Nagash studied him for a moment. ‘Very well.’ He looked up. ‘The outer wave of the cataclysm will have reached even the outermost edge of Azyr by now. Sigmar will know what I have done.’

‘You sound pleased.’

‘I am. Despite my earlier intentions, I find that I wish him to know. I want the betrayer to see that I am at last supreme, in my realm. He is a fleck of starlight, an echo of thunder, but I am Shyish itself. I am death, and death’s shadow. All things come to me eventually. Even gods.’ He turned, staring across the wastes. ‘But for now, I will be content in retaking my realm at last. The squatters will be driven from the temples, and the last underworlds bound to my will.’

‘They will try to stop you.’

‘Let them.

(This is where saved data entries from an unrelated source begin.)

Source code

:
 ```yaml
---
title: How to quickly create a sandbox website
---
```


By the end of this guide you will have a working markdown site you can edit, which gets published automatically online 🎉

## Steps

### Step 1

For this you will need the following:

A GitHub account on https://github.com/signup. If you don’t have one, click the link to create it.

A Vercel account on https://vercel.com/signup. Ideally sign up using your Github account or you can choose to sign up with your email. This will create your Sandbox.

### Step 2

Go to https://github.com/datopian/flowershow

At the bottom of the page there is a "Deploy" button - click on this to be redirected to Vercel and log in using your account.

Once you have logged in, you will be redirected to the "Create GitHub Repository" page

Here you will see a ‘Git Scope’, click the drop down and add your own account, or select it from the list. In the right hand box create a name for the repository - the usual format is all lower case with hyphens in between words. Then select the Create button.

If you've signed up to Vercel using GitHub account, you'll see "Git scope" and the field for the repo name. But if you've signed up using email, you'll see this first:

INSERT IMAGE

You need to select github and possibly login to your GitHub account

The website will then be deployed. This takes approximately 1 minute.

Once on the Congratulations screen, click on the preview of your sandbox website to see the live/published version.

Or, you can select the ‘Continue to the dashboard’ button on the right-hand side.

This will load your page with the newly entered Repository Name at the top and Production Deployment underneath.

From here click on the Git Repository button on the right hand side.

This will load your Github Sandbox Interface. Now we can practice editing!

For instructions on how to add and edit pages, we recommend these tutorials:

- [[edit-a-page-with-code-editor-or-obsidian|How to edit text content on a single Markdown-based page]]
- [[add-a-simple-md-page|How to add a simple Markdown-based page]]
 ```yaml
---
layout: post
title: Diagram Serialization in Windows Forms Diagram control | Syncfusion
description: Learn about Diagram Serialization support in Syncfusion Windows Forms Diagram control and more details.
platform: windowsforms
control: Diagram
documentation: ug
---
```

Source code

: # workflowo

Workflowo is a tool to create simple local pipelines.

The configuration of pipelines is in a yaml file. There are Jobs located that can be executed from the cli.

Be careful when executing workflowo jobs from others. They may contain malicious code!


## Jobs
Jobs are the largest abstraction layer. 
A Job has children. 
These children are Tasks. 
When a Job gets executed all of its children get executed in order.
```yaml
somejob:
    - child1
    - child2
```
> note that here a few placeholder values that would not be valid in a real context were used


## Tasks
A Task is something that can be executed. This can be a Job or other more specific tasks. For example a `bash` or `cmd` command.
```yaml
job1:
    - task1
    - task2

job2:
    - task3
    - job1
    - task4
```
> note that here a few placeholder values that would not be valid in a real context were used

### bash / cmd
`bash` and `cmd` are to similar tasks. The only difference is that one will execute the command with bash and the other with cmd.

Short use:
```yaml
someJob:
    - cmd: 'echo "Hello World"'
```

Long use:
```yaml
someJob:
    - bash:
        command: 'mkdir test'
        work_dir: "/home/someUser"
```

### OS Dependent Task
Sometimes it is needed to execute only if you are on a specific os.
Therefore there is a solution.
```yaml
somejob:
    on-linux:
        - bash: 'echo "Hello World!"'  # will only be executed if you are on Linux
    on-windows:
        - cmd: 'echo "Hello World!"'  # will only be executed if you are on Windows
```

Let Sigmar himself come and meet me in battle once more.’ Nagash snatched up a block of shadeglass and tore it in two. He cast the pieces aside. ‘I will break him. I will snuff the stars themselves, if I wish. The God-King will not stand against me.’

‘It is not Sigmar that concerns me, my lord.’

Nagash drew himself to his full height. ‘Sigmar is the only concern. The Ruinous Powers are but vermin, clustered at the threshold of my realm. I will deal with them as and when they choose to pit their wiles against mine. But Sigmar…’ Nagash touched his skull. He remembered things, sometimes. Events that had not happened, or rather, had happened to another him, in another turn of the universal wheel.

In his mind’s eye, he saw a flash of gold and felt the impact – a hammer, wielded by one who was not yet a god, but would be. He felt his skull shiver to fragments and his spirit fly free, seeking escape from the reverberations of that terrible blow. He heard a voice then. The same voice he had heard at the dawn of the Age of Myth, when he had been freed from his mountain-cairn. A hand, blazing like the heart of a star, had plucked him from his cage of eternal night. The one who had freed him, fought beside him… betrayed him.